In India, we’ve seen this play out with Facebook’s internet.org—this was later renamed Free Basics, before the programme was pulled from the country. Free Basics, which offered free Internet, was particularly aimed at villages and semi-urban areas, but offered a tightly controlled and Facebook-led experience. So much so that in parts of the developing world, such as Indonesia and some African countries, Facebook was considered the entire Internet.
The Internet Saathi programme is a little different, since it wants to teach people how to use Google to find things on the open Internet, but concerns remain.
Google and Tata Trusts have launched a number of initiatives for the saathis to earn money. One such initiative is data collection—the saathis are familiar with the area, and act as survey agents for a number of different organisations, with the goal of “driving impact”, Kalyanakrishnan explained.
“Technological transformation in India cannot happen without the active participation of private players and trusts, like Tata Trusts, Internet Saathi by Google,” NITI Aayog CEO Amitabh Kant said at an event last year.
In May this year, the saathis around Dholpur carried out a survey for the NITI Aayog on household consumption, age, health and incomes of family members, and the details of the house itself, among other things. The survey included photos clicked on the phones provided to the saathis.

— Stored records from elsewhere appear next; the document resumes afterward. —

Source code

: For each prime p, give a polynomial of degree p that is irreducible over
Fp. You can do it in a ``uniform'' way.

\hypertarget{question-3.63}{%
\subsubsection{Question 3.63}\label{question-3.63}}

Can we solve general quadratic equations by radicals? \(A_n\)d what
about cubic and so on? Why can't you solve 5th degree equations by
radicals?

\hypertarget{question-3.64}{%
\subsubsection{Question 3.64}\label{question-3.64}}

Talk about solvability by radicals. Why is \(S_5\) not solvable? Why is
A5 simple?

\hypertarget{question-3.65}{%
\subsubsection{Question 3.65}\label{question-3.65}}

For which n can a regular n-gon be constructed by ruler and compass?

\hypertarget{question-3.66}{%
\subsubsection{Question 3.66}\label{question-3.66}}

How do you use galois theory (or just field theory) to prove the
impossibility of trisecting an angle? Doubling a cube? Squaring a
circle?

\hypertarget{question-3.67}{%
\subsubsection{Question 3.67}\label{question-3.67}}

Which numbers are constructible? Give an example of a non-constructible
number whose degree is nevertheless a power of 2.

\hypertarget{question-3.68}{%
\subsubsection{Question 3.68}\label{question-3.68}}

The challenge is convincing other villagers to take part, but the saathis are a strong local presence, and usually don’t face much trouble.

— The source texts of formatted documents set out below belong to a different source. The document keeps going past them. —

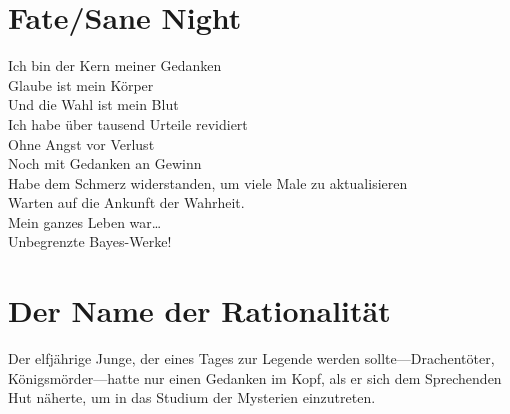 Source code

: \section{Fate/Sane Night}
%
\begin{emph}
Ich bin der Kern meiner Gedanken\\
Glaube ist mein Körper\\
Und die Wahl ist mein Blut\\
Ich habe über tausend Urteile revidiert\\
Ohne Angst vor Verlust\\
Noch mit Gedanken an Gewinn\\
Habe dem Schmerz widerstanden, um viele Male zu aktualisieren\\
Warten auf die Ankunft der Wahrheit.\\
Mein ganzes Leben war…\\
Unbegrenzte Bayes-Werke!\\
\end{emph}

\section{Der Name der Rationalität}

Der elfjährige Junge, der eines Tages zur Legende werden sollte—Drachentöter, Königsmörder—hatte nur einen Gedanken im Kopf, als er sich dem Sprechenden Hut näherte, um in das Studium der Mysterien einzutreten.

“People will ask, why do you want to know this? What will I get if I fill out the form? Is the government giving us new houses? Things like that,” says Mamata, who has been a saathi since 2015. “Some women don’t want us to take their photo, and if men were to try and do this, no photos would get taken. Other people say, don’t take a photo of my house, take a photo of my hut in the farm. In case they are going to give something, I will look more deserving.”
The saathis also carried out a household survey for Google Kantar on the goods being consumed by households. Kantar, a survey organisation that has been partnering Google since 2009, carries out on-the-ground studies as a “measurement partner”. This data is used to measure the impact of the work that Google is doing in the villages, the company explained.

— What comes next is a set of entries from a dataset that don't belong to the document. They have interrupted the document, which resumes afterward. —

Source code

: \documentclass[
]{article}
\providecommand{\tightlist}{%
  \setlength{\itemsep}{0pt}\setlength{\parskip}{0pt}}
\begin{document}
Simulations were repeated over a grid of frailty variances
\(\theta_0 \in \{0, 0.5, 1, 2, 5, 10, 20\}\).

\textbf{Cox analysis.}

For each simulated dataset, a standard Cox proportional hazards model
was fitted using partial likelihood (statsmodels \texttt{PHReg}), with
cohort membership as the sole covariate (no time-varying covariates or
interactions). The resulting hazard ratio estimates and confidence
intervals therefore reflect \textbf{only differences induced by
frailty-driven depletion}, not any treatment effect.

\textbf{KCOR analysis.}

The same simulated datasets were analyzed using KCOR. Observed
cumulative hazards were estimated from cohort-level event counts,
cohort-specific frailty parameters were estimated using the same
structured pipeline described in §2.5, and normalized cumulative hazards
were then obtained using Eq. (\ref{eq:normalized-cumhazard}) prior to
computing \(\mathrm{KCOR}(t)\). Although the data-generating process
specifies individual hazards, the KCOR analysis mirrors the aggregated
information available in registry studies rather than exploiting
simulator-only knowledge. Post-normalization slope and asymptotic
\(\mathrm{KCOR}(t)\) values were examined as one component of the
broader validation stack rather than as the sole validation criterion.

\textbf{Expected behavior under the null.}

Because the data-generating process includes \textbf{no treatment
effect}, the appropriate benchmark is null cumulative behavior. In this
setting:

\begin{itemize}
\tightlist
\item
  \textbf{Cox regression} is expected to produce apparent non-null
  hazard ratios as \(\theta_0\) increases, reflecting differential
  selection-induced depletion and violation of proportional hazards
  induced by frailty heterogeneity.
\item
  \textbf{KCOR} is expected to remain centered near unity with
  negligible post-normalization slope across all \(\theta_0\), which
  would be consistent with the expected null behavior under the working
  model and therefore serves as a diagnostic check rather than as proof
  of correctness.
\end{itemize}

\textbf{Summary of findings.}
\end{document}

“Can you imagine men coming to do this? They would talk to the men of the house, who wouldn’t know anything,” laughed Krishna. “We talk to the women, so we can tell you what brand of atta (people use), what amount of oil is being used in the kitchen, how much soap people are using, all that.”
This information is meant to guide interventions in the villages by NGOs and the government, said Google’s Barjatya. The saathis, she added, are told to seek the villagers’ consent before asking questions, and given special training for this.
“Privacy is obviously a priority, and data is aggregated at the district level. There is training given to the saathis on how to explain what they’re collecting information for, and we don’t keep any personally identifiable information at all,” said Barjatya.
“The idea of using the saathis for the Kantar survey in villages was to have them go over the different metrics to develop a profile of the villages on agriculture, health, and microfinance,” she added. “What we found is that the error rate is much lower than what you see with field agents.”
Thus, a region that was once terra incognita for Google is rapidly being measured, assessed and added to the data silos. But the women in Dholpur aren’t complaining.
“We still have to do the housework, some people will still pass comments about us for going out of the house to work. Things have not changed so much,” said Mamata. “But I am earning money, I am earning respect, and people listen to me now. Give me more forms to fill out, I am happy.”